# 032-03 - Fine Tuning - Solution Notebook

* Written by Alexandre Gazagnes
* Last update: 2024-02-01

## About 

Context : 

Let's Continue the Party! 

Data  : 

**You can find the dataset [here](https://huggingface.co/docs/datasets/en/index).**




## Preliminaries

### System

These commands will display the system information:

Uncomment theses lines if needed. 

In [None]:
# pwd

In [None]:
# cd ..

In [None]:
# ls

In [None]:
# cd ..

In [None]:
# ls

### Install

In [1]:
#! pip install transformers datasets evaluate

In [None]:
# https://download.pytorch.org/whl/cu116
# !pip3 install torch torchvision torchaudio --extra-index-url

### Imports

In [None]:
import os

In [None]:
import pandas as pd

# import numpy as np

In [None]:
import torch

In [None]:
from datasets import load_dataset
from transformers import AutoTokenizer
from transformers import AutoModelForSequenceClassification

In [None]:
from transformers import TrainingArguments

In [None]:
import evaluate

from transformers import Trainer

from datasets import load_dataset

### Data

First Data : 

In [None]:
dataset_train = load_dataset(
    "csv",
    data_files="archive/amazon Food Reviews 100k Dataset.csv",
    split="train[:10%]",
)

dataset_eval = load_dataset(
    "csv",
    data_files="archive/amazon Food Reviews 100k Dataset.csv",
    split="train[10%:20%]",
)

Second Data : 

In [None]:
dataset_train = (
    dataset_train.rename_column("Review", "text")
    .rename_column("Rating", "label")
    .remove_columns(["Id"])
)

dataset_eval = (
    dataset_eval.rename_column("Review", "text")
    .rename_column("Rating", "label")
    .remove_columns(["Id"])
)

## Fine tuning

### Tokenizer

Init tokenizer : 

In [None]:
tokenizer = AutoTokenizer.from_pretrained("bert-base-cased")
tokenizer

Apply tokenizer : 


In [None]:
def tokenize_function(examples):
    return tokenizer(examples["text"], padding="max_length", truncation=True)

In [None]:
tokenized_dataset_train = dataset_train.map(tokenize_function, batched=True)
tokenized_dataset_eval = dataset_eval.map(tokenize_function, batched=True)

### Process labels

Keep the label -1

In [None]:
def minus_1(example):
    example["label"] = example["label"] - 1
    return example

Tokenize : 

In [None]:
tokenized_dataset_train = tokenized_dataset_train.map(minus_1)
tokenized_dataset_eval = tokenized_dataset_eval.map(minus_1)

To pandas : 

In [None]:
tokenized_dataset_train.to_pandas().head()

### Load the model

Start by loading your model and specify the number of expected labels.

In [None]:
model = AutoModelForSequenceClassification.from_pretrained(
    "bert-base-cased", num_labels=5
)

Manage Cuda

In [None]:
os.environ["CUDA_VISIBLE_DEVICES"] = ""

In [None]:
model = model.to("cuda")

Training hyperparameters

Specify where to save the checkpoints from your training.
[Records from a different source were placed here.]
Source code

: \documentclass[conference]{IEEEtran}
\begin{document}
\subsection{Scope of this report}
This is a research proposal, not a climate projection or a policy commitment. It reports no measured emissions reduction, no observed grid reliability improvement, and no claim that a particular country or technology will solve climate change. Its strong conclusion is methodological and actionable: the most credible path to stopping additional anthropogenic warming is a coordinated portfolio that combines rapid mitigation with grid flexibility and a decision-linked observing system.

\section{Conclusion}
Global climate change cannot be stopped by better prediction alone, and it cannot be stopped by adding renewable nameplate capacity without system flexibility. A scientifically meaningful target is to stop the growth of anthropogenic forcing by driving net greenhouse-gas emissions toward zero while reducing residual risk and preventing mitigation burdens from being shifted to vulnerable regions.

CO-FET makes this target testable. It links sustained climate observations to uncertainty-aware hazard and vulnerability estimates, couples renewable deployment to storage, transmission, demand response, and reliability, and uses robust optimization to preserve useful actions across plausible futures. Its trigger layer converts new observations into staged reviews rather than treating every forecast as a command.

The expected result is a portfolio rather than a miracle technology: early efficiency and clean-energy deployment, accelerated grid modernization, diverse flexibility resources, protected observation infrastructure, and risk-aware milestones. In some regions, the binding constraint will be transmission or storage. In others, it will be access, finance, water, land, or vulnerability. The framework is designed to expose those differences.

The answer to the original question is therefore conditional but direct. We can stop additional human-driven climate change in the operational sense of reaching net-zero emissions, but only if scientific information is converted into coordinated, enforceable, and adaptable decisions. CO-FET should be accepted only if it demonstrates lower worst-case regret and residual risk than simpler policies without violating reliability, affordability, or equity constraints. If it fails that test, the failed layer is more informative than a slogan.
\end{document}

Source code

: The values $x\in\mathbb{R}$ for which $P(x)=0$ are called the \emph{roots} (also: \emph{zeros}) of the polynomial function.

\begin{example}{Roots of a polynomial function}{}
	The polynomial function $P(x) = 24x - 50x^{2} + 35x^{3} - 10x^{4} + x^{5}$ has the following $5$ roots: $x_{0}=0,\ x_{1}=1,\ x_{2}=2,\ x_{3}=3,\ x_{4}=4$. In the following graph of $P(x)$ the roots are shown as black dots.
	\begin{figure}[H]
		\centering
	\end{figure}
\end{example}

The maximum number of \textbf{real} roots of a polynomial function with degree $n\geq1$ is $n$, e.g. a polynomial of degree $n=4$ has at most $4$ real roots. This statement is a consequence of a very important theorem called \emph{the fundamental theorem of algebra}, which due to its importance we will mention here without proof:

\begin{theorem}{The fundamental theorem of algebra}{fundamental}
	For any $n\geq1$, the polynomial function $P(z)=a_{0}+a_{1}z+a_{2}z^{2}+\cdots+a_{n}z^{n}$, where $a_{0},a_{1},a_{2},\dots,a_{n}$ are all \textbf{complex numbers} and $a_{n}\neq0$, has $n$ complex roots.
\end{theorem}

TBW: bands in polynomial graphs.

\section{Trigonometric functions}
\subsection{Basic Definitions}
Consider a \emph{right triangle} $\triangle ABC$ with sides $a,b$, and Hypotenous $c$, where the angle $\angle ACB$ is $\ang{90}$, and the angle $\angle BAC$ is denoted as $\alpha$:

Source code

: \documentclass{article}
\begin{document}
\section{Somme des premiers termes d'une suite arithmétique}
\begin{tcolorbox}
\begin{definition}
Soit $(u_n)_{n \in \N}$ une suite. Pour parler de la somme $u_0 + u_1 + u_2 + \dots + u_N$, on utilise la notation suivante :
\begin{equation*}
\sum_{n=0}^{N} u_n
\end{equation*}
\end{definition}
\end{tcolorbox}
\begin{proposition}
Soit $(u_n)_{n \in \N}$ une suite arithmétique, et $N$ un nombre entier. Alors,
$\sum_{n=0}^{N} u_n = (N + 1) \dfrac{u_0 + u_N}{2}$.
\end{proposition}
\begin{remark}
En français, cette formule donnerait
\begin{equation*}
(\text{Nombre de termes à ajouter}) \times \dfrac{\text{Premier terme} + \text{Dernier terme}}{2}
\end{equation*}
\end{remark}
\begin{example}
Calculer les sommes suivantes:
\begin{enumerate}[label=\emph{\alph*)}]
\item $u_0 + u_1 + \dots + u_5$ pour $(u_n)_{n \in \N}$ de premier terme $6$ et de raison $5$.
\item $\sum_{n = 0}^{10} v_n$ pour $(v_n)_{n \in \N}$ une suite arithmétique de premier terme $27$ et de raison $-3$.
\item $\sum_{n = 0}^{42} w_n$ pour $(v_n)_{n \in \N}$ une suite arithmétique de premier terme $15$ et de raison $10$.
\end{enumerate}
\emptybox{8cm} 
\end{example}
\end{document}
Specify the evaluation_strategy parameter in your training arguments to report the evaluation metric at the end of each epoch:

In [None]:
training_args = TrainingArguments(
    output_dir="test_trainer", evaluation_strategy="epoch"
)

### Evalute

Our Metric : 

In [None]:
metric = evaluate.load("accuracy")

Metric function : 

In [None]:
def compute_metrics(eval_pred):
    logits, labels = eval_pred
    predictions = np.argmax(logits, axis=-1)
    return metric.compute(predictions=predictions, references=labels)

### Trainer

Init the trainer : 

In [None]:
trainer = Trainer(
    model=model,
    args=training_args,
    train_dataset=tokenized_dataset_train,
    eval_dataset=tokenized_dataset_eval,
    compute_metrics=compute_metrics,
)

Train : 

In [None]:
trainer.train()

Eval : 

In [None]:
trainer.evaluate()

Manage GPU

In [None]:
if torch.cuda.is_available():
    print("Number of GPU devices:", torch.cuda.device_count())
    for i in range(torch.cuda.device_count()):
        print("Device name:", torch.cuda.get_device_name(i))
else:
    print("No GPU available.")

In [None]:
# https://www.nvidia.com/Download/index.aspx